I will have to copy paste my answer to your other comment:

Yes I could. I chose not to. It is a balance between suspension of disbelieve and narrative simplicity. Moreover, I am not sure how much credence should I put on recent cosmological theories that they will not be updated the future, making my narrative set up obsolete. I also do not want to burden my reader with familiarity of cosmological theories.

Am I not allowed to use such narrative technique to simplify my story and deliver my point? Yes I know it is out of touch with the human condition but I was hoping it would not strain my audiences' suspension of disbelieve.

Comment author: buybuydandavis 29 July 2016 09:23:14PM 1 point [-]

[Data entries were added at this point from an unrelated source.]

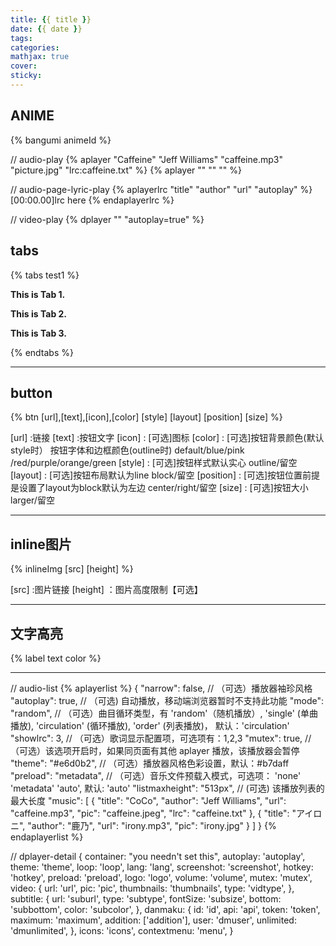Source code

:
 ```yaml
---
title: {{ title }}
date: {{ date }}
tags:
categories:
mathjax: true
cover: 
sticky: 
---
```


<!--more-->


## ANIME
{% bangumi animeId %}




// audio-play
{% aplayer "Caffeine" "Jeff Williams" "caffeine.mp3" "picture.jpg" "lrc:caffeine.txt" %}
{% aplayer "" "" "" %}

// audio-page-lyric-play
{% aplayerlrc "title" "author" "url" "autoplay" %}
[00:00.00]lrc here
{% endaplayerlrc %}


// video-play
{% dplayer "" "autoplay=true" %}




## tabs

{% tabs test1 %} 
<!-- tab --> 
**This is Tab 1.**
 <!-- endtab -->

<!-- tab --> 
**This is Tab 2.**
 <!-- endtab -->

<!-- tab --> 
**This is Tab 3.**
 <!-- endtab --> 
{% endtabs %}

---

## button

{% btn [url],[text],[icon],[color] [style] [layout] [position] [size] %}

[url] :链接
[text] :按钮文字
[icon] : [可选]图标
[color] : [可选]按钮背景颜色(默认style时）
                      按钮字体和边框颜色(outline时) 
                      default/blue/pink /red/purple/orange/green 
[style] : [可选]按钮样式默认实心
                      outline/留空
[layout] : [可选]按钮布局默认为line 
                      block/留空
[position] : [可选]按钮位置前提是设置了layout为block默认为左边
                      center/right/留空
[size] : [可选]按钮大小
                      larger/留空

---

## inline图片 

{% inlineImg [src] [height] %}

[src] :图片链接
[height] ：图片高度限制【可选】

---

## 文字高亮

{% label text color %}

---




// audio-list
{% aplayerlist %}
{
    "narrow": false,                          // （可选）播放器袖珍风格
    "autoplay": true,                         // （可选) 自动播放，移动端浏览器暂时不支持此功能
    "mode": "random",                         // （可选）曲目循环类型，有 'random'（随机播放）, 'single' (单曲播放), 'circulation' (循环播放), 'order' (列表播放)， 默认：'circulation' 
    "showlrc": 3,                             // （可选）歌词显示配置项，可选项有：1,2,3
    "mutex": true,                            // （可选）该选项开启时，如果同页面有其他 aplayer 播放，该播放器会暂停
    "theme": "#e6d0b2",	                      // （可选）播放器风格色彩设置，默认：#b7daff
    "preload": "metadata",                    // （可选）音乐文件预载入模式，可选项： 'none' 'metadata' 'auto', 默认: 'auto'
    "listmaxheight": "513px",                 // (可选) 该播放列表的最大长度
    "music": [
        {
            "title": "CoCo",
            "author": "Jeff Williams",
            "url": "caffeine.mp3",
            "pic": "caffeine.jpeg",
            "lrc": "caffeine.txt"
        },
        {
            "title": "アイロニ",
            "author": "鹿乃",
            "url": "irony.mp3",
            "pic": "irony.jpg"
        }
    ]
}
{% endaplayerlist %}


// dplayer-detail
{
    container: "you needn't set this",
    autoplay: 'autoplay',
    theme: 'theme',
    loop: 'loop',
    lang: 'lang',
    screenshot: 'screenshot',
    hotkey: 'hotkey',
    preload: 'preload',
    logo: 'logo',
    volume: 'volume',
    mutex: 'mutex',
    video: {
        url: 'url',
        pic: 'pic',
        thumbnails: 'thumbnails',
        type: 'vidtype',
    },
    subtitle: {
        url: 'suburl',
        type: 'subtype',
        fontSize: 'subsize',
        bottom: 'subbottom',
        color: 'subcolor',
    },
    danmaku: {
        id: 'id',
        api: 'api',
        token: 'token',
        maximum: 'maximum',
        addition: ['addition'],
        user: 'dmuser',
        unlimited: 'dmunlimited',
    },
    icons: 'icons',
    contextmenu: 'menu',
}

The problem is that the unrealistic simplification acts precisely on the factor you're trying to analyze - falsifiability. If you relax the unrealistic assumption, the point you're trying to make about falsifiabilty no longer holds.

Comment author: Clarity 27 July 2016 10:00:15PM 1 point [-]

Why all these downvotes? Downvoters, you realise you are the reason people continue to leave LessWrong and you're killing this place.

Comment author: buybuydandavis 28 July 2016 12:38:28PM 6 points [-]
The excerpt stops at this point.